_What you have to do_
Find the word "types" in the records and copy every line where it occurs.

Top of Data provided

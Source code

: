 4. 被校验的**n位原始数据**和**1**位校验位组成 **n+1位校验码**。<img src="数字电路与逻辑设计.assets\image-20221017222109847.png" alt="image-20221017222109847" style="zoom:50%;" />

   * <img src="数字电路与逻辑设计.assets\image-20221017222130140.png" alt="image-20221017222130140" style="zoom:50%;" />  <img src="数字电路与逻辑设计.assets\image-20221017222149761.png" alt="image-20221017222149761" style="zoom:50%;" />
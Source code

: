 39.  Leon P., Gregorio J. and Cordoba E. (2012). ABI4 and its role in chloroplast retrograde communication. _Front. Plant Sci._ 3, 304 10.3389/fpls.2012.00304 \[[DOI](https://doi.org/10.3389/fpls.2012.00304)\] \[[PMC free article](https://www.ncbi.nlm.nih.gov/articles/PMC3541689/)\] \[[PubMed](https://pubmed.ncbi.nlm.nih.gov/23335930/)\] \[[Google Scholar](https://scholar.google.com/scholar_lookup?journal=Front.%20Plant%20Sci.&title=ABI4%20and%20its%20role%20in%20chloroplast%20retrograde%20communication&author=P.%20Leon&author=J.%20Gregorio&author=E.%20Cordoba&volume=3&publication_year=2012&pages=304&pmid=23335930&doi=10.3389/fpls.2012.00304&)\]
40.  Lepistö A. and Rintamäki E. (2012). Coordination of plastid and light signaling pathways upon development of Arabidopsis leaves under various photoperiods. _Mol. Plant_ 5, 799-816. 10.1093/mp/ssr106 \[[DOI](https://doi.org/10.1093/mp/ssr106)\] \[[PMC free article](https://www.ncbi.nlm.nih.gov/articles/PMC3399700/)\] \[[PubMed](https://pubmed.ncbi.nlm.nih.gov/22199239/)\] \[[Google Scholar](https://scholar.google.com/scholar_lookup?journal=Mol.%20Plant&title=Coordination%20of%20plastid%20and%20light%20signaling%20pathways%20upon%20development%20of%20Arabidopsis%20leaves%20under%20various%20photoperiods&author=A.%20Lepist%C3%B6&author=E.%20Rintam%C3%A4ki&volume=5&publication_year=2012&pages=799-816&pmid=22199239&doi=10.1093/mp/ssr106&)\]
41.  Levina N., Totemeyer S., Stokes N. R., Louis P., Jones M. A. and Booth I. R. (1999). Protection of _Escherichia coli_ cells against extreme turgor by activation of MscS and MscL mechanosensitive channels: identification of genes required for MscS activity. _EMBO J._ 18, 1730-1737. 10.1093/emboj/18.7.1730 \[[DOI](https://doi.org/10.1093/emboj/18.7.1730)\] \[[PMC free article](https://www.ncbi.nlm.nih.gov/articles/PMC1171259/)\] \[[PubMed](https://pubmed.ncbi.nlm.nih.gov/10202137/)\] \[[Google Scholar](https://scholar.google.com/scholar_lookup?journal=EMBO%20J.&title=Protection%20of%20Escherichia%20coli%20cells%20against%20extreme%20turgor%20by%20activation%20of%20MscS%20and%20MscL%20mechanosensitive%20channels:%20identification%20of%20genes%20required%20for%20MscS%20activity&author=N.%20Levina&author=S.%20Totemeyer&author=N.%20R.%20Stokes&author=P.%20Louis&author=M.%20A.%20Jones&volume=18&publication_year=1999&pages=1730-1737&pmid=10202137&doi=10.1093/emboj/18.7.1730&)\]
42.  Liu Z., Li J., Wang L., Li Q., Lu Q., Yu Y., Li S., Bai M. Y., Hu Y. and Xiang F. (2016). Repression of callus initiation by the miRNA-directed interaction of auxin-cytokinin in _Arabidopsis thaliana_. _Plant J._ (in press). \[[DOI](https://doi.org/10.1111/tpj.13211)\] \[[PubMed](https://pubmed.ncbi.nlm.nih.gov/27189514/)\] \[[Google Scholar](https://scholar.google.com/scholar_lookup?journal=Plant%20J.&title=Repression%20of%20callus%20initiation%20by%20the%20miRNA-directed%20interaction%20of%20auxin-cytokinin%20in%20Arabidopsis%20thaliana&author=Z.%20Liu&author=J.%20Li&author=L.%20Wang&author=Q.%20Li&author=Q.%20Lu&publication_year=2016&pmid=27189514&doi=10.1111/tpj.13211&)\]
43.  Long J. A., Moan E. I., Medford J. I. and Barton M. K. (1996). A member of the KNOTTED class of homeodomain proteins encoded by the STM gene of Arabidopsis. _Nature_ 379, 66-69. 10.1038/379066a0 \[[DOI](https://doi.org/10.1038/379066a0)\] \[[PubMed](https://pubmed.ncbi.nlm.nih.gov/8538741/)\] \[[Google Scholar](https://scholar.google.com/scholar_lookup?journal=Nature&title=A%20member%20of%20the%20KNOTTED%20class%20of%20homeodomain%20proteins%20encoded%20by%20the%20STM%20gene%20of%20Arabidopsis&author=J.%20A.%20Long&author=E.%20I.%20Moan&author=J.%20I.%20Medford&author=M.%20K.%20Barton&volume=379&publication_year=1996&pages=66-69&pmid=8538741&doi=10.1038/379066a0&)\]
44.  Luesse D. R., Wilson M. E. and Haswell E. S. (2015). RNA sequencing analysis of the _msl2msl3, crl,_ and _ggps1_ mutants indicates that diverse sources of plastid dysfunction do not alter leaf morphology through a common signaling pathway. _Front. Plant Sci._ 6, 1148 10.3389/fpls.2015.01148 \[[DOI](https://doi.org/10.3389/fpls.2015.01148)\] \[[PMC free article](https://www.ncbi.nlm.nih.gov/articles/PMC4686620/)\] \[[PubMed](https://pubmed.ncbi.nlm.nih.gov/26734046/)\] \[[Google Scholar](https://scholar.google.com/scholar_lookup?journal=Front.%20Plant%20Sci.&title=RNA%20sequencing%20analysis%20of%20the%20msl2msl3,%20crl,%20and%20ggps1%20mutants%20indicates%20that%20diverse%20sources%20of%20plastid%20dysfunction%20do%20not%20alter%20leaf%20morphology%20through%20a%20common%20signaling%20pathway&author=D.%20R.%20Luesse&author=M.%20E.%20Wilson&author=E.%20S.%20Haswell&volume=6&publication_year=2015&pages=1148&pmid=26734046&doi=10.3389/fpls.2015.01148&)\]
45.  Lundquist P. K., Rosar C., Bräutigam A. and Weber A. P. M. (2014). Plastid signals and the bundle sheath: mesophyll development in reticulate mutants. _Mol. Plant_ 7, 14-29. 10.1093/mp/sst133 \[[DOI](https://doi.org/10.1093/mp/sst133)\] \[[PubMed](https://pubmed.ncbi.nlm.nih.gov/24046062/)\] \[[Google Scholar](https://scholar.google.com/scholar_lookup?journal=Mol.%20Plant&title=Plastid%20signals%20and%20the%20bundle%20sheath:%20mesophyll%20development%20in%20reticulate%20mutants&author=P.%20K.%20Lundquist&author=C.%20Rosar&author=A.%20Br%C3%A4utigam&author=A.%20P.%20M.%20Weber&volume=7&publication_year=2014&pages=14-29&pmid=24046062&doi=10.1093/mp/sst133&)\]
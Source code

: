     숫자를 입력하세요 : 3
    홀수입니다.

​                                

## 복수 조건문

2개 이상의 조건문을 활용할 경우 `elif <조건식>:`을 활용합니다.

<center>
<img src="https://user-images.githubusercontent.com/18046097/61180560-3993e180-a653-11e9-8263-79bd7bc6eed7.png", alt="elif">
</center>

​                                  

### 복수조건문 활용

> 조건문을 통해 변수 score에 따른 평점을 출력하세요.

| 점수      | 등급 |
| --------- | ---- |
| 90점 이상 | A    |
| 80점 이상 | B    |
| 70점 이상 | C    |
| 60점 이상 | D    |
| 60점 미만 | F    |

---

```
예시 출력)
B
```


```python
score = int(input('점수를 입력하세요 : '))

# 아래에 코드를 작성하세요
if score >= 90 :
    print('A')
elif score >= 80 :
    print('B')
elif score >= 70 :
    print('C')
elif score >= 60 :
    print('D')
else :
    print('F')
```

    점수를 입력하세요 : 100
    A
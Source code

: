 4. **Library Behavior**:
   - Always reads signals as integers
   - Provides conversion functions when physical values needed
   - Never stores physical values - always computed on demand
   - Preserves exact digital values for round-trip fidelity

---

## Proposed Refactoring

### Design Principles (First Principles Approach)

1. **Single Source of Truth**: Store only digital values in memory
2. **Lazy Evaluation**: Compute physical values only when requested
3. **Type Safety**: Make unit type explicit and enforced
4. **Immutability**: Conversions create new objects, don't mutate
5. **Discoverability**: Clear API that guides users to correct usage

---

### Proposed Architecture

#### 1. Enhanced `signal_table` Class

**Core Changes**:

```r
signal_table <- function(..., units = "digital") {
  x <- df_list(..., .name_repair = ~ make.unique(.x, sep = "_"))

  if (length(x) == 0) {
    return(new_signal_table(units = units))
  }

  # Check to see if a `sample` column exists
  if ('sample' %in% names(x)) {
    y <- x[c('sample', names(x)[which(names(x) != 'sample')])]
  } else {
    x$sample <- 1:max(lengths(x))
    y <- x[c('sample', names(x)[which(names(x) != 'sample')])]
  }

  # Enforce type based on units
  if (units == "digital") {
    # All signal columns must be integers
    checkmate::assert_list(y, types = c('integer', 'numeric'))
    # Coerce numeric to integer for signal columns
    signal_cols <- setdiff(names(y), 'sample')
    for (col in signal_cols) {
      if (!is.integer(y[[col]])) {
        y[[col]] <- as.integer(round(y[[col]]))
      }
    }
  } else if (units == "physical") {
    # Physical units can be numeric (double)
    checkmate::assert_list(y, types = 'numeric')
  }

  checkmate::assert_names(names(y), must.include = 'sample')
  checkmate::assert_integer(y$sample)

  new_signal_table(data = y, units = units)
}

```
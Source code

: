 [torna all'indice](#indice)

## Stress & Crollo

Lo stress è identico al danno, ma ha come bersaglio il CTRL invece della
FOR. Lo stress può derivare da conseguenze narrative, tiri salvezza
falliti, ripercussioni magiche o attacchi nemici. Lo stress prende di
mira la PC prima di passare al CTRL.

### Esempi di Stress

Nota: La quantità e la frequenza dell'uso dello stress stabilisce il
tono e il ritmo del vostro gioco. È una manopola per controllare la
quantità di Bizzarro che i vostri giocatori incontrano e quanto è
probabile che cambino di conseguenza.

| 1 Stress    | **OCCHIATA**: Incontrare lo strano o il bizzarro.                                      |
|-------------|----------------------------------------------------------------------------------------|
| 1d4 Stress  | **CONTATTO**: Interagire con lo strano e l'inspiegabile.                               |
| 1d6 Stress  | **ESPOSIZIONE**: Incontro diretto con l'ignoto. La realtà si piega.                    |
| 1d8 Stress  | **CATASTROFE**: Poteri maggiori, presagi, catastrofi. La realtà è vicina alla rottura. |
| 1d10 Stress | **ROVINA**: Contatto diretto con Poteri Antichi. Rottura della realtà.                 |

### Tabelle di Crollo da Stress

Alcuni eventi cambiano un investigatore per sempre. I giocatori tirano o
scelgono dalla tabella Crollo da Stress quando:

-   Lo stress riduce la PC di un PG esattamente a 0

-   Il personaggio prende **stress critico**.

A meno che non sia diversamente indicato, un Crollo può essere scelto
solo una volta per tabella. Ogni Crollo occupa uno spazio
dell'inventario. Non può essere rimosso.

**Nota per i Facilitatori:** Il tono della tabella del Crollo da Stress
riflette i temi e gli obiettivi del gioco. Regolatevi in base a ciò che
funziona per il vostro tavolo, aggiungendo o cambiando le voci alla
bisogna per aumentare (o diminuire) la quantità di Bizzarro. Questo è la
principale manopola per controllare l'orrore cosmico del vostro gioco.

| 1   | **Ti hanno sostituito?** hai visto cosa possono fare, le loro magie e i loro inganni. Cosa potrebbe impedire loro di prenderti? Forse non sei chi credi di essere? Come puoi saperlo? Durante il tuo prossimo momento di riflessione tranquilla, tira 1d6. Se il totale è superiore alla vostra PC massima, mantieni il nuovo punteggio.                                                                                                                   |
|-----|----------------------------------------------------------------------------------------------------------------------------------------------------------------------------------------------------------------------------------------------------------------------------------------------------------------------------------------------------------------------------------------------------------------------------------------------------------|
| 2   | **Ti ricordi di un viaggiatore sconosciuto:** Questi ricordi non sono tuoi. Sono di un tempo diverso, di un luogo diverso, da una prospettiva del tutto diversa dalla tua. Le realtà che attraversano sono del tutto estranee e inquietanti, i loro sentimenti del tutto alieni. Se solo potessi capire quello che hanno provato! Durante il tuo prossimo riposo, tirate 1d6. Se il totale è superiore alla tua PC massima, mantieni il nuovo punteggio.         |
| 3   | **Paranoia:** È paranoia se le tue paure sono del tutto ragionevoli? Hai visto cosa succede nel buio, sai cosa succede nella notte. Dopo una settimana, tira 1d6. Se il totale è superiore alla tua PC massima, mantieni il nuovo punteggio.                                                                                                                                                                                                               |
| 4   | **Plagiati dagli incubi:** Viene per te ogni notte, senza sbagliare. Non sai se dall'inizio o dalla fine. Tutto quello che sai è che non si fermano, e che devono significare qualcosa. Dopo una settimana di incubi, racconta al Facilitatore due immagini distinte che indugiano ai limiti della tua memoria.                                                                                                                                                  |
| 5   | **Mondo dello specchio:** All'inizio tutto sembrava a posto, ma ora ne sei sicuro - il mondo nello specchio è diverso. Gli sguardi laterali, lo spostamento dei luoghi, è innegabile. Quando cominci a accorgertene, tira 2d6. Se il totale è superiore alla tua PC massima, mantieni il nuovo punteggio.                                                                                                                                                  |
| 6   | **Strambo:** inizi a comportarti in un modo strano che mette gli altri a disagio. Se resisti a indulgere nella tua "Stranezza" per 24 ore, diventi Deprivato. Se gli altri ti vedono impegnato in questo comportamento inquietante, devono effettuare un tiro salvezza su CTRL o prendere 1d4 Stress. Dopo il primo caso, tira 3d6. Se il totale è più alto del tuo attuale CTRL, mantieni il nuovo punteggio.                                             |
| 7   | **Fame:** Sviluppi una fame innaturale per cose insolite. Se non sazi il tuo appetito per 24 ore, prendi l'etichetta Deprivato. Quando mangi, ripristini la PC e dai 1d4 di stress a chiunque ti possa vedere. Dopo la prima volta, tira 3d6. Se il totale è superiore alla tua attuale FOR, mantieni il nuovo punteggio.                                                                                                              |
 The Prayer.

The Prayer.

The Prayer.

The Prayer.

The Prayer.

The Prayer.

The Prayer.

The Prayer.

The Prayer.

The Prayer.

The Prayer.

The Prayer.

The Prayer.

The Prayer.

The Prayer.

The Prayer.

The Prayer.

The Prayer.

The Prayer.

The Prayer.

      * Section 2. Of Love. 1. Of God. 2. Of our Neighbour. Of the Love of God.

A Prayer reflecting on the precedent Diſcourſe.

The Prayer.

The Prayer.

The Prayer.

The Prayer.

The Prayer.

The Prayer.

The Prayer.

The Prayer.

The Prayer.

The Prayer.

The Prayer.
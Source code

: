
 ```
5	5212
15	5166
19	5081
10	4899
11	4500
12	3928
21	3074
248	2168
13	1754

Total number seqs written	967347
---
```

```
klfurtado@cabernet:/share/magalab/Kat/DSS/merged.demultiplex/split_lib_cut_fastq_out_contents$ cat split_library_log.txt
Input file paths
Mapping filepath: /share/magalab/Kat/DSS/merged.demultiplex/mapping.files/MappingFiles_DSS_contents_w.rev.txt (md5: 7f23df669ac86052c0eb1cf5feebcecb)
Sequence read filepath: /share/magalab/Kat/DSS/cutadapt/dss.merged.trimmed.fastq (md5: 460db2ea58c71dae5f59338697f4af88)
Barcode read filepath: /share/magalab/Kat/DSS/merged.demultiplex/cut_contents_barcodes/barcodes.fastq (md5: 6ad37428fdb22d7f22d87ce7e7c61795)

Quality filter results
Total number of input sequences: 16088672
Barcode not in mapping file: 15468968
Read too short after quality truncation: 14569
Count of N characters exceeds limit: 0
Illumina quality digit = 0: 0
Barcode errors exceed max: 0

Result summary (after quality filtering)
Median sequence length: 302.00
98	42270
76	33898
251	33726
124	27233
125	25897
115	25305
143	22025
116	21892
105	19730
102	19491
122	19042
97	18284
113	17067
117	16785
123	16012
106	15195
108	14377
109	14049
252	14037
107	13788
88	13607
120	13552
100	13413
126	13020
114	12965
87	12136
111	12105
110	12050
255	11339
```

Bottom of Data provided

_Output for this exercise_
    checkmate::assert_list(y, types = c('integer', 'numeric'))
    checkmate::assert_list(y, types = 'numeric')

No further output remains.